WHAT THE EXERCISE ASKS: Reproduce the data exactly; no word may be added or dropped.

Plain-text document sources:
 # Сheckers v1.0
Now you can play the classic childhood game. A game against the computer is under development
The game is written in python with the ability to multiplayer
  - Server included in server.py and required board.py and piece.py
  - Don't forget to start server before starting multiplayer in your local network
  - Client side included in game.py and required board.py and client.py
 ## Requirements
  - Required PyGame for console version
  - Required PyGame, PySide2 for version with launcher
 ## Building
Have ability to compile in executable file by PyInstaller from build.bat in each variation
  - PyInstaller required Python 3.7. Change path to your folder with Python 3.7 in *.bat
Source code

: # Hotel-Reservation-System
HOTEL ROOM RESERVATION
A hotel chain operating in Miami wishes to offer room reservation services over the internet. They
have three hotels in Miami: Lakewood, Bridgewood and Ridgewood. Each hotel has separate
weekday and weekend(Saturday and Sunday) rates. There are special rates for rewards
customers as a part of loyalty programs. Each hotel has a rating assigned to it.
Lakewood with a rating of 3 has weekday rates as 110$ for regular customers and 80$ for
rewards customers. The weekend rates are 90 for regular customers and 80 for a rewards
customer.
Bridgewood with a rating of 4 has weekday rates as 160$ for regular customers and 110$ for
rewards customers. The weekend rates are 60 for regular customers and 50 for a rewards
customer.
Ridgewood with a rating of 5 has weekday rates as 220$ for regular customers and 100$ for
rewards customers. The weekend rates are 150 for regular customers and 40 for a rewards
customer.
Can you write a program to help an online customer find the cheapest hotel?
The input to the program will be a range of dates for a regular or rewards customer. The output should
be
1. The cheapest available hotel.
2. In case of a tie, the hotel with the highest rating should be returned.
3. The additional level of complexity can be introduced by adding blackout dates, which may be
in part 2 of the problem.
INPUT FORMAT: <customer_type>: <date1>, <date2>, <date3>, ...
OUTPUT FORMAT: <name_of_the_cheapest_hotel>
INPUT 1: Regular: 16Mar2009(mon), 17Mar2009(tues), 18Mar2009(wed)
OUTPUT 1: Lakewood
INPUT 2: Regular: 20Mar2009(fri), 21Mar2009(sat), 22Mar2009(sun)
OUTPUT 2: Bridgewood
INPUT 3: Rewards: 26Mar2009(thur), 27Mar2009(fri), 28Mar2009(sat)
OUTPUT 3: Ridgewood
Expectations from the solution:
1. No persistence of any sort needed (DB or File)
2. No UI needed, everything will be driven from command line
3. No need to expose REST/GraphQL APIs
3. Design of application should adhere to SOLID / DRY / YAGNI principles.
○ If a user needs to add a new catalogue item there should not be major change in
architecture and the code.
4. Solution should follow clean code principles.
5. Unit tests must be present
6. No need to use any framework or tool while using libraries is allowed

RESPONSE TO THIS TASK:
 # Сheckers v1.0
Now you can play the classic childhood game. A game against the computer is under development
The game is written in python with the ability to multiplayer
  - Server included in server.py and required board.py and piece.py
  - Don't forget to start server before starting multiplayer in your local network
  - Client side included in game.py and required board.py and client.py
 ## Requirements
  - Required PyGame for console version
  - Required PyGame, PySide2 for version with launcher
 ## Building
Have ability to compile in executable file by PyInstaller from build.bat in each variation
  - PyInstaller required Python 3.7. Change path to your folder with Python 3.7 in *.bat
Source code

: # Hotel-Reservation-System
HOTEL ROOM RESERVATION
A hotel chain operating in Miami wishes to offer room reservation services over the internet. They
have three hotels in Miami: Lakewood, Bridgewood and Ridgewood. Each hotel has separate
weekday and weekend(Saturday and Sunday) rates. There are special rates for rewards
customers as a part of loyalty programs. Each hotel has a rating assigned to it.
Lakewood with a rating of 3 has weekday rates as 110$ for regular customers and 80$ for
rewards customers. The weekend rates are 90 for regular customers and 80 for a rewards
customer.
Bridgewood with a rating of 4 has weekday rates as 160$ for regular customers and 110$ for
rewards customers. The weekend rates are 60 for regular customers and 50 for a rewards
customer.
Ridgewood with a rating of 5 has weekday rates as 220$ for regular customers and 100$ for
rewards customers. The weekend rates are 150 for regular customers and 40 for a rewards
customer.
Can you write a program to help an online customer find the cheapest hotel?
The input to the program will be a range of dates for a regular or rewards customer. The output should
be
1. The cheapest available hotel.
2. In case of a tie, the hotel with the highest rating should be returned.
3. The additional level of complexity can be introduced by adding blackout dates, which may be
in part 2 of the problem.
INPUT FORMAT: <customer_type>: <date1>, <date2>, <date3>, ...
OUTPUT FORMAT: <name_of_the_cheapest_hotel>
INPUT 1: Regular: 16Mar2009(mon), 17Mar2009(tues), 18Mar2009(wed)
OUTPUT 1: Lakewood
INPUT 2: Regular: 20Mar2009(fri), 21Mar2009(sat), 22Mar2009(sun)
OUTPUT 2: Bridgewood
INPUT 3: Rewards: 26Mar2009(thur), 27Mar2009(fri), 28Mar2009(sat)
OUTPUT 3: Ridgewood
Expectations from the solution:
1. No persistence of any sort needed (DB or File)
2. No UI needed, everything will be driven from command line
3. No need to expose REST/GraphQL APIs
3. Design of application should adhere to SOLID / DRY / YAGNI principles.
○ If a user needs to add a new catalogue item there should not be major change in
architecture and the code.
4. Solution should follow clean code principles.
5. Unit tests must be present
6. No need to use any framework or tool while using libraries is allowed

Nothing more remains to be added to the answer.